9.8. Alternative Frameworks

Early models, such as MAXQ and HAM, have somewhat lost interest in the research community due to the lack of automatic learning methods, and their dependence on expert knowledge. Interest has shifted to more generic frameworks, for which different learning algorithms have been proposed.
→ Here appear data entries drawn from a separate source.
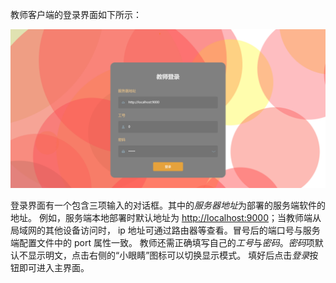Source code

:教师客户端的登录界面如下所示：

![](../img/teacher-login.png)

登录界面有一个包含三项输入的对话框。其中的*服务器地址*为部署的服务端软件的地址。
例如，服务端本地部署时默认地址为 <http://localhost:9000>；当教师端从局域网的其他设备访问时，
ip 地址可通过路由器等查看。冒号后的端口号与服务端配置文件中的 port 属性一致。
教师还需正确填写自己的*工号*与*密码*。*密码*项默认不显示明文，点击右侧的“小眼睛”图标可以切换显示模式。
填好后点击*登录*按钮即可进入主界面。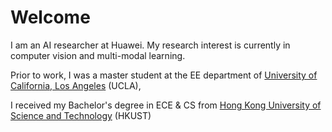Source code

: Welcome
======
I am an AI researcher at Huawei. My research interest is currently in computer vision and multi-modal learning.

Prior to work, I was a master student at the EE department of [University of California, Los Angeles](https://www.ee.ucla.edu/) (UCLA),

I received my Bachelor's degree in ECE & CS from [Hong Kong University of Science and Technology](https://hkust.edu.hk/?cn=1) (HKUST)

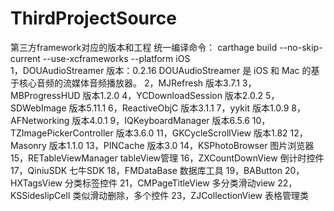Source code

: # ThirdProjectSource
第三方framework对应的版本和工程  统一编译命令： carthage build --no-skip-current --use-xcframeworks --platform iOS  
1，DOUAudioStreamer 版本：0.2.16 DOUAudioStreamer 是 iOS 和 Mac 的基于核心音频的流媒体音频播放器。 
2，MJRefresh 版本3.7.1 
3，MBProgressHUD 版本1.2.0 
4，YCDownloadSession 版本2.0.2 
5，SDWebImage 版本5.11.1 
6，ReactiveObjC 版本3.1.1 
7，yykit 版本1.0.9 
8，AFNetworking 版本4.0.1 
9，IQKeyboardManager 版本6.5.6 
10，TZImagePickerController 版本3.6.0 
11，GKCycleScrollView 版本1.82 
12，Masonry 版本1.1.0 
13，PINCache 版本3.0 
14，KSPhotoBrowser 图片浏览器 
15，RETableViewManager tableView管理 
16，ZXCountDownView 倒计时控件 
17，QiniuSDK 七牛SDK 
18，FMDataBase 数据库工具 
19，BAButton 
20，HXTagsView 分类标签控件 
21，CMPageTitleView 多分类滑动view 
22，KSSideslipCell 类似滑动删除，多个控件 
23，ZJCollectionView 表格管理类
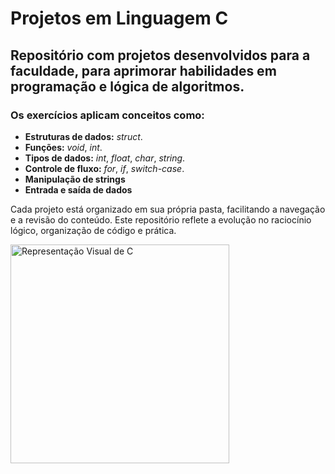 # Projetos em Linguagem C

## Repositório com projetos desenvolvidos para a faculdade, para aprimorar habilidades em programação e lógica de algoritmos.

### Os exercícios aplicam conceitos como:

- **Estruturas de dados:** *struct*.
- **Funções:** *void*, *int*.
- **Tipos de dados:** *int*, *float*, *char*, *string*.
- **Controle de fluxo:** *for*, *if*, *switch-case*.
- **Manipulação de strings**
- **Entrada e saída de dados**

Cada projeto está organizado em sua própria pasta, facilitando a navegação e a revisão do conteúdo. 
Este repositório reflete a evolução no raciocínio lógico, organização de código e prática.

<img src="https://static.vecteezy.com/system/resources/previews/048/332/147/non_2x/c-programming-icon-free-png.png" alt="Representação Visual de C" width = "350">
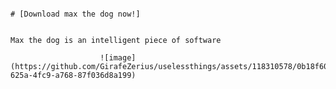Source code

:                                                                                                                                   # [Download max the dog now!]
																																																			                        
						                                                                        Max the dog is an intelligent piece of software
									                                 
					    ![image](https://github.com/GirafeZerius/uselessthings/assets/118310578/0b18f60a-625a-4fc9-a768-87f036d8a199)

                             
					                                                       



                                                                                     






















































































     
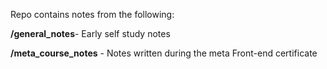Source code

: Repo contains notes from the following:

**/general_notes**- Early self study notes

**/meta_course_notes** - Notes written during the meta Front-end certificate
 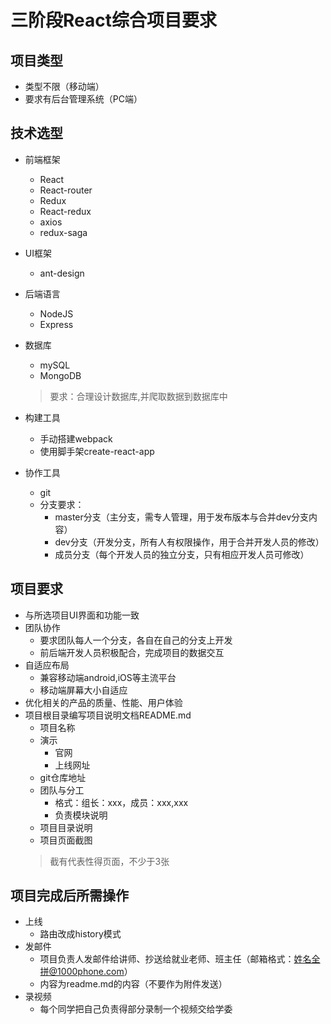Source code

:# 三阶段React综合项目要求

## 项目类型

* 类型不限（移动端）
* 要求有后台管理系统（PC端）

## 技术选型

* 前端框架
    * React
    * React-router
    * Redux
    * React-redux
    * axios
    * redux-saga

* UI框架
    * ant-design

* 后端语言
    * NodeJS
    * Express

* 数据库
    * mySQL
    * MongoDB

    >要求：合理设计数据库,并爬取数据到数据库中

* 构建工具
    * 手动搭建webpack
    * 使用脚手架create-react-app

* 协作工具
    * git
    * 分支要求：
        * master分支（主分支，需专人管理，用于发布版本与合并dev分支内容）
        * dev分支（开发分支，所有人有权限操作，用于合并开发人员的修改）
        * 成员分支（每个开发人员的独立分支，只有相应开发人员可修改）


## 项目要求

* 与所选项目UI界面和功能一致
* 团队协作
    * 要求团队每人一个分支，各自在自己的分支上开发
    * 前后端开发人员积极配合，完成项目的数据交互
* 自适应布局
    * 兼容移动端android,iOS等主流平台
    * 移动端屏幕大小自适应
* 优化相关的产品的质量、性能、用户体验
* 项目根目录编写项目说明文档README.md
    * 项目名称
    * 演示
        * 官网
        * 上线网址
    * git仓库地址
    * 团队与分工
        * 格式：组长：xxx，成员：xxx,xxx
        * 负责模块说明
    * 项目目录说明
    * 项目页面截图
    >截有代表性得页面，不少于3张

## 项目完成后所需操作
* 上线
    * 路由改成history模式
* 发邮件
    * 项目负责人发邮件给讲师、抄送给就业老师、班主任（邮箱格式：姓名全拼@1000phone.com）
    * 内容为readme.md的内容（不要作为附件发送）
* 录视频
    * 每个同学把自己负责得部分录制一个视频交给学委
However, due to this shift, to more generic frameworks, algorithms have become opaque to humans again.

It might be interesting to revisit these early models, and incorporate knowledge gained while researching other frameworks, in order to come up with automated learning algorithms for these methods. It might for example be interesting to research their ability to handle high-dimensional state- and actions-spaces using approximation methods. An example of such serendipity, is the recent, goal-conditional, FeUdal Networks architecture [150], which has been inspired by, Feudal-Q [168], one of the earliest problem-specific frameworks.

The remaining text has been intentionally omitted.